Formato: Online Artículo Texto
Lenguaje:English
Publicado: Nature Publishing Group US 2023
Materias:
Acceso en línea:https://www.ncbi.nlm.nih.gov/pmc/articles/PMC10630133/
https://www.ncbi.nlm.nih.gov/pubmed/37813989
http://dx.doi.org/10.1038/s41592-023-02035-2
Descripción
Sumario:The increasing generation of population-level single-cell atlases has the potential to link sample metadata with cellular data. Constructing such references requires integration of heterogeneous cohorts with varying metadata. Here we present single-cell population level integration (scPoli), an open-world learner that incorporates generative models to learn sample and cell representations for data integration, label transfer and reference mapping. We applied scPoli on population-level atlases of lung and peripheral blood mononuclear cells, the latter consisting of 7.8 million cells across 2,375 samples.

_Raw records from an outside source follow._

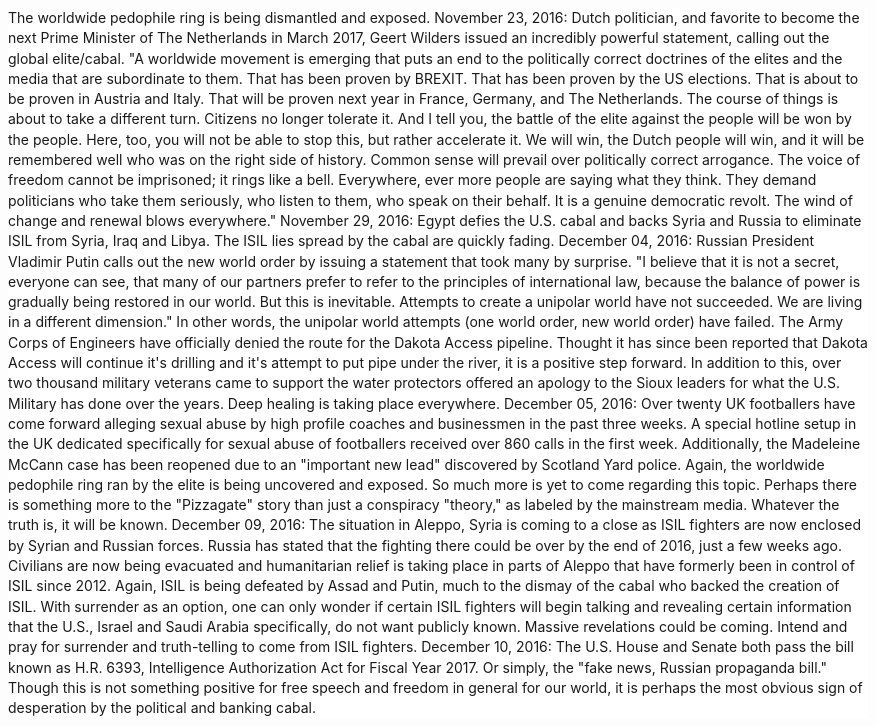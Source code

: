 The worldwide pedophile ring is being dismantled and exposed.
November 23, 2016:
Dutch politician, and favorite to become the next Prime Minister of The Netherlands in March 2017, Geert Wilders issued an incredibly powerful statement, calling out the global elite/cabal.
"A worldwide movement is emerging that puts an end to the politically correct doctrines of the elites and the media that are subordinate to them.
That has been proven by BREXIT. That has been proven by the US elections. That is about to be proven in Austria and Italy. That will be proven next year in France, Germany, and The Netherlands.
The course of things is about to take a different turn. Citizens no longer tolerate it. And I tell you, the battle of the elite against the people will be won by the people.
Here, too, you will not be able to stop this, but rather accelerate it. We will win, the Dutch people will win, and it will be remembered well who was on the right side of history.
Common sense will prevail over politically correct arrogance.
The voice of freedom cannot be imprisoned; it rings like a bell. Everywhere, ever more people are saying what they think. They demand politicians who take them seriously, who listen to them, who speak on their behalf.
It is a genuine democratic revolt.
The wind of change and renewal blows everywhere."
November 29, 2016:
Egypt defies the U.S. cabal and backs Syria and Russia to eliminate ISIL from Syria, Iraq and Libya. The ISIL lies spread by the cabal are quickly fading.
December 04, 2016:
Russian President Vladimir Putin calls out the new world order by issuing a statement that took many by surprise.
"I believe that it is not a secret, everyone can see, that many of our partners prefer to refer to the principles of international law, because the balance of power is gradually being restored in our world.
But this is inevitable. Attempts to create a unipolar world have not succeeded. We are living in a different dimension."
In other words, the unipolar world attempts (one world order, new world order) have failed.
The Army Corps of Engineers have officially denied the route for the Dakota Access pipeline.
Thought it has since been reported that Dakota Access will continue it's drilling and it's attempt to put pipe under the river, it is a positive step forward. In addition to this, over two thousand military veterans came to support the water protectors offered an apology to the Sioux leaders for what the U.S. Military has done over the years.
Deep healing is taking place everywhere.
December 05, 2016:
Over twenty UK footballers have come forward alleging sexual abuse by high profile coaches and businessmen in the past three weeks.
A special hotline setup in the UK dedicated specifically for sexual abuse of footballers received over 860 calls in the first week. Additionally, the Madeleine McCann case has been reopened due to an "important new lead" discovered by Scotland Yard police.
Again, the worldwide pedophile ring ran by the elite is being uncovered and exposed. So much more is yet to come regarding this topic.
Perhaps there is something more to the "Pizzagate" story than just a conspiracy "theory," as labeled by the mainstream media. Whatever the truth is, it will be known.
December 09, 2016:
The situation in Aleppo, Syria is coming to a close as ISIL fighters are now enclosed by Syrian and Russian forces. Russia has stated that the fighting there could be over by the end of 2016, just a few weeks ago.
Civilians are now being evacuated and humanitarian relief is taking place in parts of Aleppo that have formerly been in control of ISIL since 2012. Again, ISIL is being defeated by Assad and Putin, much to the dismay of the cabal who backed the creation of ISIL.
With surrender as an option, one can only wonder if certain ISIL fighters will begin talking and revealing certain information that the U.S., Israel and Saudi Arabia specifically, do not want publicly known.
Massive revelations could be coming. Intend and pray for surrender and truth-telling to come from ISIL fighters.
December 10, 2016:
The U.S. House and Senate both pass the bill known as H.R. 6393, Intelligence Authorization Act for Fiscal Year 2017. Or simply, the "fake news, Russian propaganda bill."
Though this is not something positive for free speech and freedom in general for our world, it is perhaps the most obvious sign of desperation by the political and banking cabal.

We demonstrate that scPoli can explain sample-level biological and technical variations using sample embeddings revealing genes associated with batch effects and biological effects. scPoli is further applicable to single-cell sequencing assay for transposase-accessible chromatin and cross-species datasets, offering insights into chromatin accessibility and comparative genomics. We envision scPoli becoming an important tool for population-level single-cell data integration facilitating atlas use but also interpretation by means of multi-scale analyses.